▶ _Exercise data_
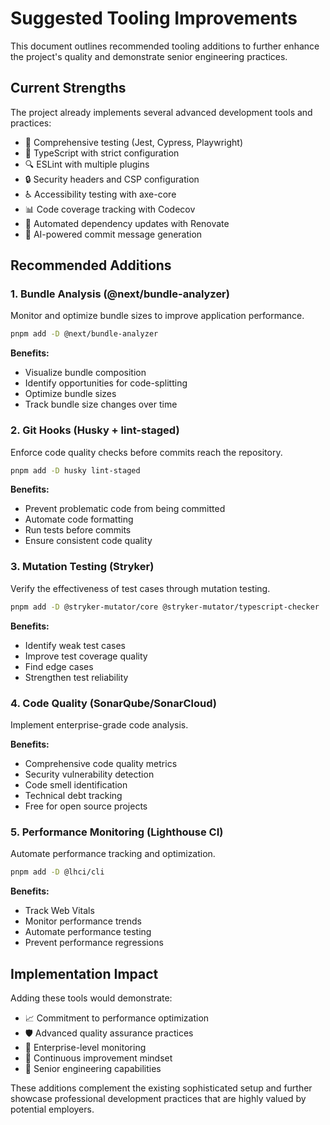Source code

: # Suggested Tooling Improvements

This document outlines recommended tooling additions to further enhance the project's quality and demonstrate senior engineering practices.

## Current Strengths

The project already implements several advanced development tools and practices:

- 🧪 Comprehensive testing (Jest, Cypress, Playwright)
- 📝 TypeScript with strict configuration
- 🔍 ESLint with multiple plugins
- 🔒 Security headers and CSP configuration
- ♿ Accessibility testing with axe-core
- 📊 Code coverage tracking with Codecov
- 🤖 Automated dependency updates with Renovate
- 🤖 AI-powered commit message generation

## Recommended Additions

### 1. Bundle Analysis (@next/bundle-analyzer)

Monitor and optimize bundle sizes to improve application performance.

```bash
pnpm add -D @next/bundle-analyzer
```

**Benefits:**

- Visualize bundle composition
- Identify opportunities for code-splitting
- Optimize bundle sizes
- Track bundle size changes over time

### 2. Git Hooks (Husky + lint-staged)

Enforce code quality checks before commits reach the repository.

```bash
pnpm add -D husky lint-staged
```

**Benefits:**

- Prevent problematic code from being committed
- Automate code formatting
- Run tests before commits
- Ensure consistent code quality

### 3. Mutation Testing (Stryker)

Verify the effectiveness of test cases through mutation testing.

```bash
pnpm add -D @stryker-mutator/core @stryker-mutator/typescript-checker
```

**Benefits:**

- Identify weak test cases
- Improve test coverage quality
- Find edge cases
- Strengthen test reliability

### 4. Code Quality (SonarQube/SonarCloud)

Implement enterprise-grade code analysis.

**Benefits:**

- Comprehensive code quality metrics
- Security vulnerability detection
- Code smell identification
- Technical debt tracking
- Free for open source projects

### 5. Performance Monitoring (Lighthouse CI)

Automate performance tracking and optimization.

```bash
pnpm add -D @lhci/cli
```

**Benefits:**

- Track Web Vitals
- Monitor performance trends
- Automate performance testing
- Prevent performance regressions

## Implementation Impact

Adding these tools would demonstrate:

- 📈 Commitment to performance optimization
- 🛡️ Advanced quality assurance practices
- 🎯 Enterprise-level monitoring
- 🔄 Continuous improvement mindset
- 💪 Senior engineering capabilities

These additions complement the existing sophisticated setup and further showcase professional development practices that are highly valued by potential employers.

▶ _Exercise aim_
Using only the listing above, restate exactly the lines from the line containing "- Run tests before commits" through the line containing "- Free for open source projects", both included.

▶ _Result of the task_
- Run tests before commits
- Ensure consistent code quality

### 3. Mutation Testing (Stryker)

Verify the effectiveness of test cases through mutation testing.

```bash
pnpm add -D @stryker-mutator/core @stryker-mutator/typescript-checker
```

**Benefits:**

- Identify weak test cases
- Improve test coverage quality
- Find edge cases
- Strengthen test reliability

### 4. Code Quality (SonarQube/SonarCloud)

Implement enterprise-grade code analysis.

**Benefits:**

- Comprehensive code quality metrics
- Security vulnerability detection
- Code smell identification
- Technical debt tracking
- Free for open source projects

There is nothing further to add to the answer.